Stop the line

20 November 2018

Anton Bevzuk

Chief Agile Officer

Anton Bevzuk

Our IT team always tries out various management techniques. And recently, we’ve made one of our most significant decisions ever and implemented the “stop the line” practice.

Actually, this was invented at the Toyota factories. The administration there was of an opinion that those who work at the assembly line understand the situation better than managers. So if there was an issue with the product on the line, any worker could push the red button and stop the whole line to deal with the cause of the problem. Of course, our IT department is no assembly line, and although flaws happen, they can’t be readily seen. We use the “stop the line” method in our own way.

Our software releases take 24 to 48 hours on average. But sometimes lots of teams come up with lots of additional patches, and then the release takes up to three days.

Such a cumbersome release is not a good thing. In three days, all our teams can develop even more features, so we will have to deliver all of them in a single patch. And the larger the patch package, the higher the risk that something goes wrong.
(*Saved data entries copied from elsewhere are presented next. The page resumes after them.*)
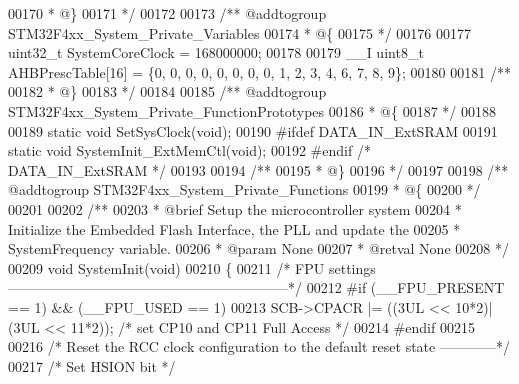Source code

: \begin{DoxyCode}
00170 \textcolor{comment}{  * @\}}
00171 \textcolor{comment}{  */}
00172 
00173 \textcolor{comment}{/** @addtogroup STM32F4xx\_System\_Private\_Variables}
00174 \textcolor{comment}{  * @\{}
00175 \textcolor{comment}{  */}
00176 
00177   uint32\_t SystemCoreClock = 168000000;
00178 
00179   \_\_I uint8\_t AHBPrescTable[16] = \{0, 0, 0, 0, 0, 0, 0, 0, 1, 2, 3, 4, 6, 7, 8, 9\};
00180 
00181 \textcolor{comment}{/**}
00182 \textcolor{comment}{  * @\}}
00183 \textcolor{comment}{  */}
00184 
00185 \textcolor{comment}{/** @addtogroup STM32F4xx\_System\_Private\_FunctionPrototypes}
00186 \textcolor{comment}{  * @\{}
00187 \textcolor{comment}{  */}
00188 
00189 \textcolor{keyword}{static} \textcolor{keywordtype}{void} SetSysClock(\textcolor{keywordtype}{void});
00190 \textcolor{preprocessor}{#}\textcolor{preprocessor}{ifdef} \textcolor{preprocessor}{DATA\_IN\_ExtSRAM}
00191   \textcolor{keyword}{static} \textcolor{keywordtype}{void} SystemInit\_ExtMemCtl(\textcolor{keywordtype}{void});
00192 \textcolor{preprocessor}{#}\textcolor{preprocessor}{endif} \textcolor{comment}{/* DATA\_IN\_ExtSRAM */}
00193 
00194 \textcolor{comment}{/**}
00195 \textcolor{comment}{  * @\}}
00196 \textcolor{comment}{  */}
00197 
00198 \textcolor{comment}{/** @addtogroup STM32F4xx\_System\_Private\_Functions}
00199 \textcolor{comment}{  * @\{}
00200 \textcolor{comment}{  */}
00201 
00202 \textcolor{comment}{/**}
00203 \textcolor{comment}{  * @brief  Setup the microcontroller system}
00204 \textcolor{comment}{  *         Initialize the Embedded Flash Interface, the PLL and update the }
00205 \textcolor{comment}{  *         SystemFrequency variable.}
00206 \textcolor{comment}{  * @param  None}
00207 \textcolor{comment}{  * @retval None}
00208 \textcolor{comment}{  */}
00209 \textcolor{keywordtype}{void} SystemInit(\textcolor{keywordtype}{void})
00210 \{
00211   \textcolor{comment}{/* FPU settings ------------------------------------------------------------*/}
00212   \textcolor{preprocessor}{#}\textcolor{preprocessor}{if} \textcolor{preprocessor}{(}__FPU_PRESENT \textcolor{preprocessor}{==} 1\textcolor{preprocessor}{)} \textcolor{preprocessor}{&&} \textcolor{preprocessor}{(}\textcolor{preprocessor}{\_\_FPU\_USED} \textcolor{preprocessor}{==} 1\textcolor{preprocessor}{)}
00213     SCB->CPACR |= ((3UL << 10*2)|(3UL << 11*2));  \textcolor{comment}{/* set CP10 and CP11 Full Access */}
00214   \textcolor{preprocessor}{#}\textcolor{preprocessor}{endif}
00215 
00216   \textcolor{comment}{/* Reset the RCC clock configuration to the default reset state ------------*/}
00217   \textcolor{comment}{/* Set HSION bit */}

\end{DoxyCode}
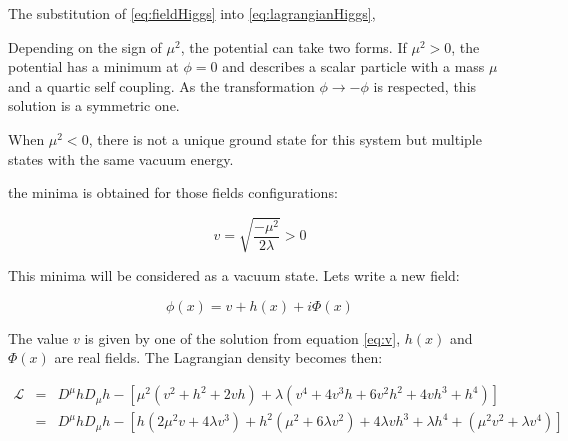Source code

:     The substitution of \ref{eq:fieldHiggs} into \ref{eq:lagrangianHiggs}, 

%
    
    
    Depending on the sign of $\mu^{2}$, the potential can take two forms.
    If $\mu^{2} > 0$, the potential has a minimum at $\phi = 0$ and describes a scalar particle with a mass $\mu$ and a quartic self coupling.
    As the transformation $\phi \rightarrow  - \phi$ is respected, this solution is a symmetric one.

    When $\mu^{2} < 0$, there is not a unique ground state for this system but multiple states with the same vacuum energy.
    
    the minima is obtained for those fields configurations:

    \begin{equation}
      v = \sqrt{\frac{- \mu^2}{2\lambda}} > 0
      \label{eq:v}
    \end{equation}

    This minima will be considered as a vacuum state.
    Lets write a new field:

    \begin{equation}
      \phi(x) = v + h(x) + i \Phi(x)
      \label{eq:fieldHiggs}
    \end{equation}

    The value $v$ is given by one of the solution from equation \ref{eq:v}, $h(x)$ and $\Phi(x)$ are real fields.
    The Lagrangian density becomes then: 

    \begin{equation}
    \begin{array}{rcl}
        \mathcal{L} & = & D^{\mu}h D_{\mu}h - \left[ \mu^2\left(v^2 + h^2 + 2vh\right) + \lambda \left(v^4 + 4v^3h + 6v^2h^2 + 4vh^3 + h^4\right)\right] \\
                    & = & D^{\mu}h D_{\mu}h - \left[ h \left( 2\mu^2v + 4\lambda v^3 \right) + h^2 \left(\mu^2 + 6 \lambda v^2 \right) + 4 \lambda v h^3 + \lambda h^4 + \left( \mu^2v^2 + \lambda v^4 \right) \right]
      \end{array}
    \end{equation}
So if the release takes more than two days, we apply the emergency brake and stop this mammoth work altogether. Why write new code if it’s bound to get stuck in the bottleneck anyway? Instead, our teams focus on the urgent delivery of a release that got stuck and on the elimination of the cause of the delay. Then we launch our “assembly line” again.

For the fun of it, we even have a flasher. It blinks as long as the line is stopped.

We’ve used the “stop the line” practice three times already, fixing several unstable UI tests and expediting the build process.